From: John Ernberg <john.ernberg@actia.se>
To: Oliver Neukum <oneukum@suse.com>,
Andrew Lunn <andrew+netdev@lunn.ch>,
"David S . Miller" <davem@davemloft.net>,
Eric Dumazet <edumazet@google.com>,
Jakub Kicinski <kuba@kernel.org>, Paolo Abeni <pabeni@redhat.com>
Cc: Greg Kroah-Hartman <gregkh@linuxfoundation.org>,
"netdev@vger.kernel.org" <netdev@vger.kernel.org>,
"linux-usb@vger.kernel.org" <linux-usb@vger.kernel.org>,
"linux-kernel@vger.kernel.org" <linux-kernel@vger.kernel.org>,
John Ernberg <john.ernberg@actia.se>,
"stable@vger.kernel.org" <stable@vger.kernel.org>
Subject: [PATCH net v2] net: usbnet: Avoid potential RCU stall on LINK_CHANGE event
Date: Wed, 23 Jul 2025 10:25:35 +0000 [thread overview]
Message-ID: <20250723102526.1305339-1-john.ernberg@actia.se> (raw)
The Gemalto Cinterion PLS83-W modem (cdc_ether) is emitting confusing link
up and down events when the WWAN interface is activated on the modem-side.
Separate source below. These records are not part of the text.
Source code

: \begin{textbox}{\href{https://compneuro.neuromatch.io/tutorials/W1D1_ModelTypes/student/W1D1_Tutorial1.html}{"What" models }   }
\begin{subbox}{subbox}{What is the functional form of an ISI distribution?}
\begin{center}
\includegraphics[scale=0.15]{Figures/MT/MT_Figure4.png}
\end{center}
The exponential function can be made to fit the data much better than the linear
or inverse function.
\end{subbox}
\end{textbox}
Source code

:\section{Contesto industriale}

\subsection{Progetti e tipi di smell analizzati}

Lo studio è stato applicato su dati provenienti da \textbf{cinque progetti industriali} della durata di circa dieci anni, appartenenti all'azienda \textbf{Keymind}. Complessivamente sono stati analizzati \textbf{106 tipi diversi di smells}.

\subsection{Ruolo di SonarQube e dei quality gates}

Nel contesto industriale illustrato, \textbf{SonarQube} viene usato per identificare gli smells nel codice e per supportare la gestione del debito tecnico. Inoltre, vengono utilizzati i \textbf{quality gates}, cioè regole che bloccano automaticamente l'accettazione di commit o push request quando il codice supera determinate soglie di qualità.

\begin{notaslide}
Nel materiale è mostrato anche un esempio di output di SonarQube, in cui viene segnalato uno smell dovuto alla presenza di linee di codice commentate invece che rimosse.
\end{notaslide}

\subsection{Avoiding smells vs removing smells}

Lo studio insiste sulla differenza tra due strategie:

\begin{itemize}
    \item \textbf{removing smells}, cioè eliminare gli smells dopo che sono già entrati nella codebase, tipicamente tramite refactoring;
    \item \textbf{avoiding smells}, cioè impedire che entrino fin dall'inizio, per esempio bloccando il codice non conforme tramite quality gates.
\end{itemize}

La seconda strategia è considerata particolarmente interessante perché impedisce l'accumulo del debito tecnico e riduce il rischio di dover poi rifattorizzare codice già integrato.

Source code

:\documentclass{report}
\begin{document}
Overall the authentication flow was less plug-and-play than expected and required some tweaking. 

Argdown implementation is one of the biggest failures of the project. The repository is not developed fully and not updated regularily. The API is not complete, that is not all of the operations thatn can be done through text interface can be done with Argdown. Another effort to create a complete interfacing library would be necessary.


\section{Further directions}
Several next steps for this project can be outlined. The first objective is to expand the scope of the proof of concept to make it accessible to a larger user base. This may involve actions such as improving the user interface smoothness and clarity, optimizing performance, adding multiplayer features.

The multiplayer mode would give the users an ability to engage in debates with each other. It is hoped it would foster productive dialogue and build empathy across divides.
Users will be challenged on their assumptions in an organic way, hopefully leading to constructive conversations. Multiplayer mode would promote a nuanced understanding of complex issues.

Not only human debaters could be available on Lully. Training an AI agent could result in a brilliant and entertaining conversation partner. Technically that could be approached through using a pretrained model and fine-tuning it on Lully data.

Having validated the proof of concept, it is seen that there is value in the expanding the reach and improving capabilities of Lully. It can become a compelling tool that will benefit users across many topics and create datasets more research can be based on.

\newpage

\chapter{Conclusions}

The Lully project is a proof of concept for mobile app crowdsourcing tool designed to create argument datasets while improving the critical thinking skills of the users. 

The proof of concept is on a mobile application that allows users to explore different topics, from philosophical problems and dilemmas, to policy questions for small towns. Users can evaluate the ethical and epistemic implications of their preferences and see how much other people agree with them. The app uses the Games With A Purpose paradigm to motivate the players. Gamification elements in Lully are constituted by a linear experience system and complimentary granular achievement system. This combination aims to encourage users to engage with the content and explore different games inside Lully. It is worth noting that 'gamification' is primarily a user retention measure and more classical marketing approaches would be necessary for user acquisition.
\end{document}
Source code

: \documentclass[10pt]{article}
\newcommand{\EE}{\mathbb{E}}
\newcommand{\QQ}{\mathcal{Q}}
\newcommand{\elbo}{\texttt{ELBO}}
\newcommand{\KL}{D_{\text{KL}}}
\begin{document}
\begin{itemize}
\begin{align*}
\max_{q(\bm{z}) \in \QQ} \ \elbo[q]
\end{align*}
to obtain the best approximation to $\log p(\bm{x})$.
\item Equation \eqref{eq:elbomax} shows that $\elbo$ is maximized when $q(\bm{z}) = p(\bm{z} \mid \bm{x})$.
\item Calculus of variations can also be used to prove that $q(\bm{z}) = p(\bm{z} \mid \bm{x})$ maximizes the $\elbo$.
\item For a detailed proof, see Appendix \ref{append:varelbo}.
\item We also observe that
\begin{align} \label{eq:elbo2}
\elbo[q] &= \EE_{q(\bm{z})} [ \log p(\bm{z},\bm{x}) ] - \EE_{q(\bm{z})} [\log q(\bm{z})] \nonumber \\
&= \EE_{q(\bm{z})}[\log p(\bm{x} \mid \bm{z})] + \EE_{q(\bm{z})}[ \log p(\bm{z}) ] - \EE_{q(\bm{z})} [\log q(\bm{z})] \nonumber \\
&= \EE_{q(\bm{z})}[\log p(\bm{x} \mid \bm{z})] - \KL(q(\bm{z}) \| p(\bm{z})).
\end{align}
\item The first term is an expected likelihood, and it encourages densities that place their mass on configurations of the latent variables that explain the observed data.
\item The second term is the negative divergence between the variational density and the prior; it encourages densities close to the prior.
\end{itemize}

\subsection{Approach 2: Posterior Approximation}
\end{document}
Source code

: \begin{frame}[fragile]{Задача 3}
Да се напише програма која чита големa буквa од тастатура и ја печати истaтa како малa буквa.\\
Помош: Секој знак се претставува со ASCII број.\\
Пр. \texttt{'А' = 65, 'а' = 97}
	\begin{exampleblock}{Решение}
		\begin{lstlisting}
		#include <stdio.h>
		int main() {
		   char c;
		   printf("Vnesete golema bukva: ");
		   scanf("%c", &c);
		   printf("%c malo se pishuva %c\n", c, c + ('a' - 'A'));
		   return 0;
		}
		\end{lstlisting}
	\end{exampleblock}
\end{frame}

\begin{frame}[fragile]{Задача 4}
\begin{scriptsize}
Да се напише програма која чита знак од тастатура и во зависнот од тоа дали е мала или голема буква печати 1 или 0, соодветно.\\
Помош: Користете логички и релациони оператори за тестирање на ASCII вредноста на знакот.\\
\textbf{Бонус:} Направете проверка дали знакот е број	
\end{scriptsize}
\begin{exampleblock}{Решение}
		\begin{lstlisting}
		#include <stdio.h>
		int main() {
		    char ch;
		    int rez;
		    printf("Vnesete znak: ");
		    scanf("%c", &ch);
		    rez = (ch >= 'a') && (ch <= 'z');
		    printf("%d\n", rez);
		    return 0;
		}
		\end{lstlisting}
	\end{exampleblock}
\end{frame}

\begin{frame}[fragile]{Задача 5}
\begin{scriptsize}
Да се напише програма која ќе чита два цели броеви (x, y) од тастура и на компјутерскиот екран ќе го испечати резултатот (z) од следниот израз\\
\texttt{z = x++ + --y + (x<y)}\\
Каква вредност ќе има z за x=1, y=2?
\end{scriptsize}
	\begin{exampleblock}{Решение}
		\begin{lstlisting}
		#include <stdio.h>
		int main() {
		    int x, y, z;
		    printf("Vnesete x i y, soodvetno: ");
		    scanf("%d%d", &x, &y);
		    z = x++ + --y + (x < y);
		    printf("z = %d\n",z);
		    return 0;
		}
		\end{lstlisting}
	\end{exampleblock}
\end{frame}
Interrupt URBs will in consecutive polls grab:
* Link Connected
* Link Disconnected
* Link Connected
Where the last Connected is then a stable link state.
When the system is under load this may cause the unlink_urbs() work in
__handle_link_change() to not complete before the next usbnet_link_change()
call turns the carrier on again, allowing rx_submit() to queue new SKBs.
In that event the URB queue is filled faster than it can drain, ending up
in a RCU stall:
rcu: INFO: rcu_sched detected expedited stalls on CPUs/tasks: { 0-.... } 33108 jiffies s: 201 root: 0x1/.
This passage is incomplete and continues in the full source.